Stored data entries:
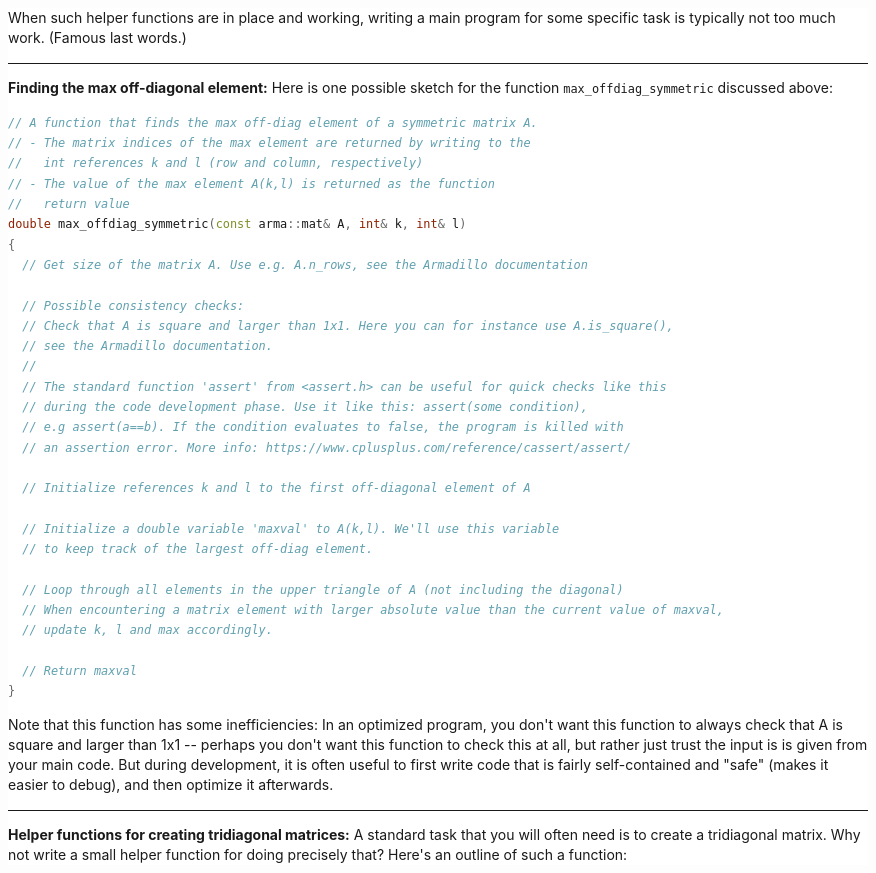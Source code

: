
 ```cpp
```

When such helper functions are in place and working, writing a main program for some specific task is typically not too much work. (Famous last words.) 

----


**Finding the max off-diagonal element:** Here is one possible sketch for the function `max_offdiag_symmetric` discussed above:

```cpp
// A function that finds the max off-diag element of a symmetric matrix A.
// - The matrix indices of the max element are returned by writing to the  
//   int references k and l (row and column, respectively)
// - The value of the max element A(k,l) is returned as the function
//   return value
double max_offdiag_symmetric(const arma::mat& A, int& k, int& l)
{
  // Get size of the matrix A. Use e.g. A.n_rows, see the Armadillo documentation

  // Possible consistency checks:
  // Check that A is square and larger than 1x1. Here you can for instance use A.is_square(), 
  // see the Armadillo documentation.
  // 
  // The standard function 'assert' from <assert.h> can be useful for quick checks like this 
  // during the code development phase. Use it like this: assert(some condition),
  // e.g assert(a==b). If the condition evaluates to false, the program is killed with 
  // an assertion error. More info: https://www.cplusplus.com/reference/cassert/assert/

  // Initialize references k and l to the first off-diagonal element of A

  // Initialize a double variable 'maxval' to A(k,l). We'll use this variable 
  // to keep track of the largest off-diag element.

  // Loop through all elements in the upper triangle of A (not including the diagonal)
  // When encountering a matrix element with larger absolute value than the current value of maxval,
  // update k, l and max accordingly.

  // Return maxval 
}
```

Note that this function has some inefficiencies: In an optimized program, you don't want this
function to always check that A is square and larger than 1x1 -- perhaps you don't want this 
function to check this at all, but rather just trust the input is is given from your main code.
But during development, it is often useful to first write code that is fairly self-contained and "safe" 
(makes it easier to debug), and then optimize it afterwards.

-----

**Helper functions for creating tridiagonal matrices:**  A standard task that you will often need is to 
create a tridiagonal matrix. Why not write a small helper function for doing precisely that? Here's an 
outline of such a function:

Task item: All of the entries above need to be repeated exactly, minus the pictures.

Result:
Source code

:
 ```cpp
```

When such helper functions are in place and working, writing a main program for some specific task is typically not too much work. (Famous last words.) 

----


**Finding the max off-diagonal element:** Here is one possible sketch for the function `max_offdiag_symmetric` discussed above:

```cpp
// A function that finds the max off-diag element of a symmetric matrix A.
// - The matrix indices of the max element are returned by writing to the  
//   int references k and l (row and column, respectively)
// - The value of the max element A(k,l) is returned as the function
//   return value
double max_offdiag_symmetric(const arma::mat& A, int& k, int& l)
{
  // Get size of the matrix A. Use e.g. A.n_rows, see the Armadillo documentation

  // Possible consistency checks:
  // Check that A is square and larger than 1x1. Here you can for instance use A.is_square(), 
  // see the Armadillo documentation.
  // 
  // The standard function 'assert' from <assert.h> can be useful for quick checks like this 
  // during the code development phase. Use it like this: assert(some condition),
  // e.g assert(a==b). If the condition evaluates to false, the program is killed with 
  // an assertion error. More info: https://www.cplusplus.com/reference/cassert/assert/

  // Initialize references k and l to the first off-diagonal element of A

  // Initialize a double variable 'maxval' to A(k,l). We'll use this variable 
  // to keep track of the largest off-diag element.

  // Loop through all elements in the upper triangle of A (not including the diagonal)
  // When encountering a matrix element with larger absolute value than the current value of maxval,
  // update k, l and max accordingly.

  // Return maxval 
}
```

Note that this function has some inefficiencies: In an optimized program, you don't want this
function to always check that A is square and larger than 1x1 -- perhaps you don't want this 
function to check this at all, but rather just trust the input is is given from your main code.
But during development, it is often useful to first write code that is fairly self-contained and "safe" 
(makes it easier to debug), and then optimize it afterwards.

-----

**Helper functions for creating tridiagonal matrices:**  A standard task that you will often need is to 
create a tridiagonal matrix. Why not write a small helper function for doing precisely that? Here's an 
outline of such a function:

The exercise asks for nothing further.